Pour la première fois depuis plus de cinquante ans, la RDC avait décroché son billet pour la phase finale du Mondial. La précédente participation remontait à 1974, sous le nom de Zaïre, avec trois défaites sans aucun but marqué. Cette année, la donne a changé : les Léopards ont inscrit leur nom dans l'histoire grâce à des performances qui ont uni un pays souvent divisé par les conflits armés, les épidémies et les incertitudes politiques.

Des exploits qui ont marqué les esprits

Le tournoi des Congolais a débuté par un match nul contre le Portugal, avant une victoire contre l'Ouzbékistan et une courte défaite face à la Colombie. L'attaquant Yoane Wissa s'est illustré en devenant le premier joueur de l'histoire de la RDC à marquer un but en Coupe du monde, mettant fin à une attente de cinquante-deux ans. Sa tête contre le Portugal a déclenché des scènes de liesse populaire dans plusieurs villes, de Kinshasa à Goma en passant par Bunia.

Les supporteurs ont également salué le parcours des Léopards lors des qualifications. La sélection a éliminé le Cameroun et le Nigeria, avant de battre la Jamaïque lors des barrages intercontinentaux. Pour de nombreux observateurs, ces résultats témoignent de la montée en puissance d'une génération de joueurs qui a redonné confiance à tout un peuple.

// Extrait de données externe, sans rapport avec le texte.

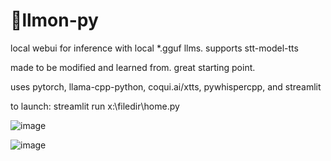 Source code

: # 🍋llmon-py

local webui for inference with local *.gguf llms. supports stt-model-tts

made to be modified and learned from. great starting point.

uses pytorch, llama-cpp-python, coqui.ai/xtts, pywhispercpp, and streamlit

to launch: streamlit run x:\filedir\home.py 

![image](https://github.com/3eeps/llmon-py/assets/55860052/bc6b996b-2fa6-4876-b783-5474dcfba19e)

![image](https://github.com/3eeps/llmon-py/assets/55860052/2671f12d-eba2-48ad-a652-a422b38a6ae2)
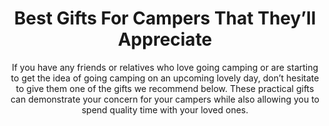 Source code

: ---
layout: post
title: Best Gifts For Campers That They’ll Appreciate
subtitle: If you have any friends or relatives who love going camping or are starting to get the idea of going camping on an upcoming lovely day, don’t hesitate to give them one of the gifts we recommend below. These practical gifts can demonstrate your concern for your campers while also allowing you to spend quality time with your loved ones.
header-img: "img/post/2023/09/copied/medium_gifts_for_campers_6229455d55.jpg"
header-style: text
permalink: "/gifts-campers/"
catalog: true
tags:
  - Recipients 
  - Men
---        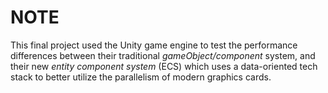 # NOTE

This final project used the Unity game engine to test the performance differences between their traditional *gameObject/component* system, and their new *entity component system* (ECS) which uses a data-oriented tech stack to better utilize the parallelism of modern graphics cards.
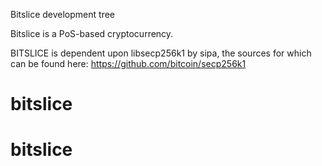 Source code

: 
Bitslice development tree

Bitslice is a PoS-based cryptocurrency.

BITSLICE is dependent upon libsecp256k1 by sipa, the sources for which can be found here:
https://github.com/bitcoin/secp256k1
# bitslice
# bitslice

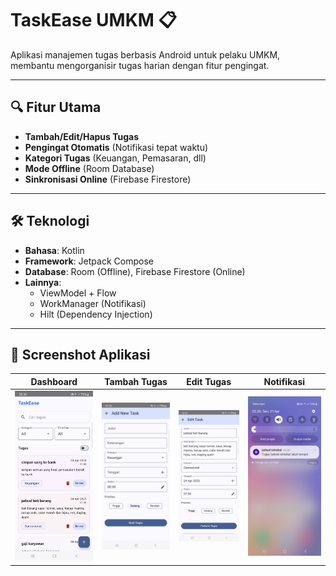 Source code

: # TaskEase UMKM 📋

Aplikasi manajemen tugas berbasis Android untuk pelaku UMKM, membantu mengorganisir tugas harian
dengan fitur pengingat.

---

## 🔍 Fitur Utama

- **Tambah/Edit/Hapus Tugas**
- **Pengingat Otomatis** (Notifikasi tepat waktu)
- **Kategori Tugas** (Keuangan, Pemasaran, dll)
- **Mode Offline** (Room Database)
- **Sinkronisasi Online** (Firebase Firestore)

---

## 🛠 Teknologi

- **Bahasa**: Kotlin
- **Framework**: Jetpack Compose
- **Database**: Room (Offline), Firebase Firestore (Online)
- **Lainnya**:
    - ViewModel + Flow
    - WorkManager (Notifikasi)
    - Hilt (Dependency Injection)

---

## 📸 Screenshot Aplikasi

| Dashboard                                                      | Tambah Tugas                                          | Edit Tugas                                           | Notifikasi                                                  |
|----------------------------------------------------------------|-------------------------------------------------------|------------------------------------------------------|-------------------------------------------------------------|
| ![Dashboard](app/src/main/res/drawable/taskease_dashboard.png) | ![Tambah](app/src/main/res/drawable/taskease_add.png) | ![Edit](app/src/main/res/drawable/taskease_edit.png) | ![Notif](app/src/main/res/drawable/taskease_notifikasi.png) |
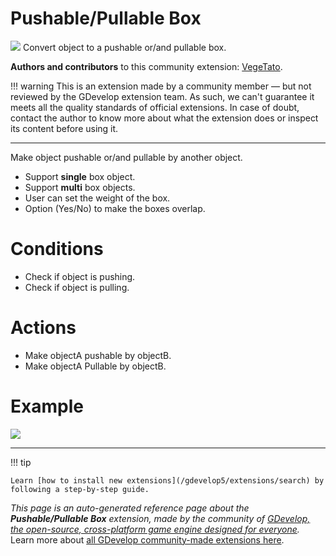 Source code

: # Pushable/Pullable Box

<img src="https://resources.gdevelop-app.com/assets/Icons/Line Hero Pack/Master/SVG/Construction/Construction_barrel_oil_petroleum_tank.svg" class="extension-icon"></img>
Convert object to a pushable or/and pullable box.

**Authors and contributors** to this community extension: [VegeTato](https://gd.games/VegeTato).

!!! warning
    This is an extension made by a community member — but not reviewed
    by the GDevelop extension team. As such, we can't guarantee it
    meets all the quality standards of official extensions. In case of
    doubt, contact the author to know more about what the extension
    does or inspect its content before using it.


---

Make object pushable or/and pullable by another object.  


- Support **single** box object.
- Support **multi** box objects.
- User can set the weight of the box.
- Option (Yes/No) to make the boxes overlap.  

# Conditions

- Check if object is pushing.
- Check if object is pulling.  

# Actions

- Make objectA pushable by objectB.
- Make objectA Pullable by objectB.

# Example
![](https://i.imgur.com/C9HKvkz.png)

---

!!! tip

    Learn [how to install new extensions](/gdevelop5/extensions/search) by following a step-by-step guide.

*This page is an auto-generated reference page about the **Pushable/Pullable Box** extension, made by the community of [GDevelop, the open-source, cross-platform game engine designed for everyone](https://gdevelop.io/).* Learn more about [all GDevelop community-made extensions here](/gdevelop5/extensions). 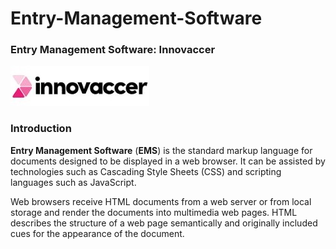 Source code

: # Entry-Management-Software
### Entry Management Software: Innovaccer
<img src="src/img/innovaccer_logo.jpg">


### Introduction
**Entry Management Software**  (**EMS**) is the standard markup language for documents designed to be displayed in a web browser. It can be assisted by technologies such as Cascading Style Sheets (CSS) and scripting languages such as JavaScript.

Web browsers receive HTML documents from a web server or from local storage and render the documents into multimedia web pages. HTML describes the structure of a web page semantically and originally included cues for the appearance of the document.
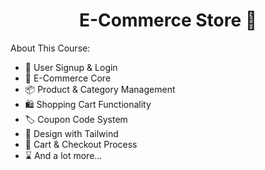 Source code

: <h1 align="center">E-Commerce Store 🛒</h1>

About This Course:

-   📝 User Signup & Login
-   🛒 E-Commerce Core
-   📦 Product & Category Management
-   🛍️ Shopping Cart Functionality
-   🏷️ Coupon Code System
-   🎨 Design with Tailwind
-   🛒 Cart & Checkout Process
-   ⌛ And a lot more...
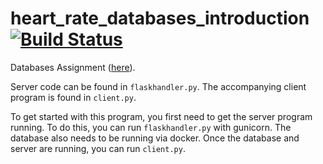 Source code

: # heart_rate_databases_introduction [![Build Status](https://travis-ci.org/pcg15/heart_rate_databases_introduction.svg?branch=master)](https://travis-ci.org/pcg15/heart_rate_databases_introduction)
Databases Assignment ([here](https://github.com/mlp6/Medical-Software-Design/blob/master/Lectures/databases/main.md#mini-projectassignment)). 

Server code can be found in `flaskhandler.py`. The accompanying client program is found in `client.py`.

To get started with this program, you first need to get the server program running. To do this, you can run `flaskhandler.py` with gunicorn. The database also needs to be running via docker. Once the database and server are running, you can run `client.py`.
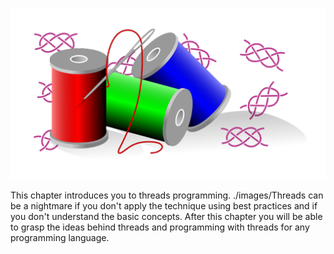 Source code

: ![./images/Threads](./images/threads-summary.png)

This chapter introduces you to threads programming. ./images/Threads can be a nightmare if you don't apply the technique using best practices
and if you don't understand the basic concepts. After this chapter you will be able to grasp the ideas behind threads and programming
with threads for any programming language.
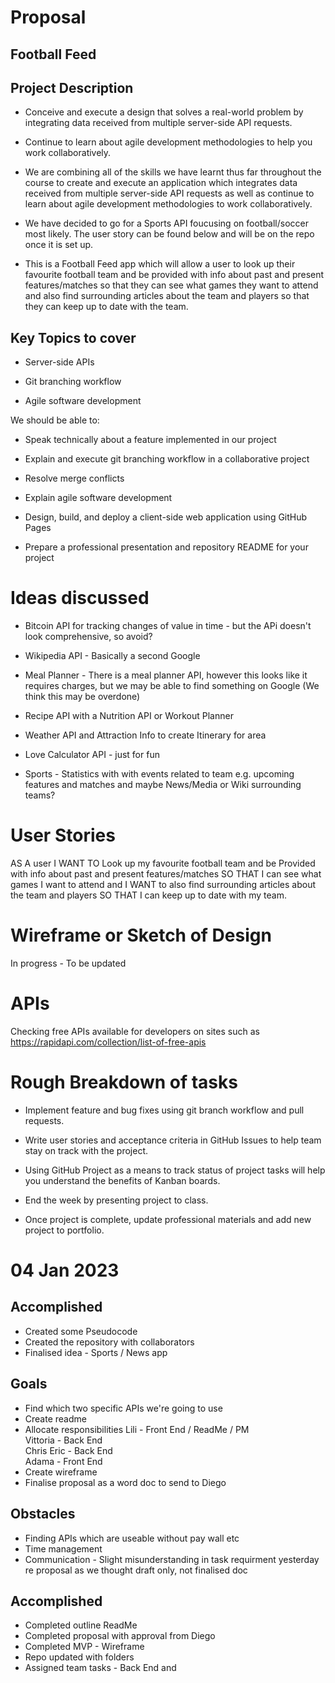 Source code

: # Proposal


## Football Feed


## Project Description

* Conceive and execute a design that solves a real-world problem by integrating data received from multiple server-side API requests. 

* Continue to learn about agile development methodologies to help you work collaboratively.

* We are combining all of the skills we have learnt thus far throughout the course to create and execute an application which integrates data received from multiple server-side API requests as well as continue to learn about agile development methodologies to work collaboratively.  

* We have decided to go for a Sports API foucusing on football/soccer most likely. The user story can be found below and will be on the repo once it is set up. 

* This is a Football Feed app which will allow a user to look up their favourite football team and be provided with info about past and present features/matches so that they can see what games they want to attend and also find surrounding articles about the team and players so that they can keep up to date with the team.




## Key Topics to cover

* Server-side APIs

* Git branching workflow

* Agile software development

We should be able to:

* Speak technically about a feature implemented in our project

* Explain and execute git branching workflow in a collaborative project

* Resolve merge conflicts

* Explain agile software development

* Design, build, and deploy a client-side web application using GitHub Pages

* Prepare a professional presentation and repository README for your project


# Ideas discussed

* Bitcoin API for tracking changes of value in time - but the APi doesn't look comprehensive, so avoid?

* Wikipedia API - Basically a second Google

* Meal Planner - There is a meal planner API, however this looks like it requires charges, but we may be able to find something on Google (We think this may be overdone)

* Recipe API with a Nutrition API or Workout Planner

* Weather API and Attraction Info to create Itinerary for area

* Love Calculator API - just for fun

* Sports - Statistics with with events related to team e.g. upcoming features and matches and maybe News/Media or Wiki surrounding teams?


# User Stories

AS A user I WANT TO 
Look up my favourite football team and be
Provided with info about past and present features/matches 
SO THAT I can see what games I want to attend and
I WANT to also find surrounding articles about the team and players 
SO THAT I can keep up to date with my team.

# Wireframe or Sketch of Design

In progress - To be updated 

# APIs

Checking free APIs available for developers on sites such as https://rapidapi.com/collection/list-of-free-apis


# Rough Breakdown of tasks

* Implement feature and bug fixes using git branch workflow and pull requests.

* Write user stories and acceptance criteria in GitHub Issues to help team stay on track with the project. 

* Using GitHub Project as a means to track status of project tasks will help you understand the benefits of Kanban boards.

* End the week by presenting project to class. 

* Once project is complete, update  professional materials and add new project to portfolio.


# 04 Jan 2023

## Accomplished

* Created some Pseudocode
* Created the repository with collaborators
* Finalised idea - Sports / News app

## Goals

* Find which two specific APIs we're going to use
* Create readme
* Allocate responsibilities
    Lili - Front End / ReadMe / PM  
    Vittoria - Back End  
    Chris Eric - Back End  
    Adama - Front End  
* Create wireframe 
* Finalise proposal as a word doc to send to Diego

## Obstacles
* Finding APIs which are useable without pay wall etc 
* Time management
* Communication - Slight misunderstanding in task requirment yesterday re proposal as we thought draft only, not finalised doc


## Accomplished 

* Completed outline ReadMe
* Completed proposal with approval from Diego
* Completed MVP - Wireframe
* Repo updated with folders
* Assigned team tasks  - Back End and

Un sentiment d'unité inédit

Dans la ville de Bunia, située dans l'est du pays, les rues se sont figées pendant le match contre l'Angleterre. Des écrans géants ont été installés, et des rassemblements ont eu lieu partout. « Il est rare que je me sente fier d'être Congolais. Pendant cette Coupe du monde, notre équipe nationale nous a rendus fiers, comme si rien n'allait mal. Je crois que j'assiste à la plus grande génération de l'histoire de la RDC », a confié Héritier Muyisa, un étudiant de 28 ans.

Pour Dorcas Mudimo, habitante de Bunia âgée de 26 ans, cette aventure dépasse le cadre sportif : « Je ne m'attendais pas à ce que des jeunes comme eux – comme nous – rendent fiers plus de cent millions de personnes. C'est une source de fierté pour toute l'Afrique centrale. »

Des plus jeunes aux plus âgés, le discours est souvent le même. Lukambila Jacques, 65 ans, se souvient de la campagne de 1974 : « Nous étions une grande nation à l'époque. Perdre avec des scores aussi lourds sans marquer un seul but ressemblait à une malédiction. » Cette fois, les buts et les points ont changé la donne. « Nos joueurs ont montré que nous pouvions rivaliser avec le Portugal, l'Espagne et d'autres grandes nations », a estimé Manassé Limbaya, un autre supporter.

Un héritage pour l'avenir

La Coupe du monde 2026 restera comme un moment fondateur pour le football congolais. Les Léopards ont non seulement gagné le respect des observateurs internationaux, mais ils ont aussi offert à leurs compatriotes une parenthèse de bonheur collectif dans un contexte souvent difficile. Le parcours de l'équipe a démontré que le pays peut compter sur sa jeunesse et son talent pour relever des défis.

Alors que le tournoi se poursuit sans eux, les Congolais peuvent se tourner vers l'avenir avec optimisme. La prochaine génération de joueurs aura désormais un exemple à suivre, et l'espoir d'un retour en phase finale dans un délai bien plus court que les cinquante-deux années qui ont séparé les deux premières participations.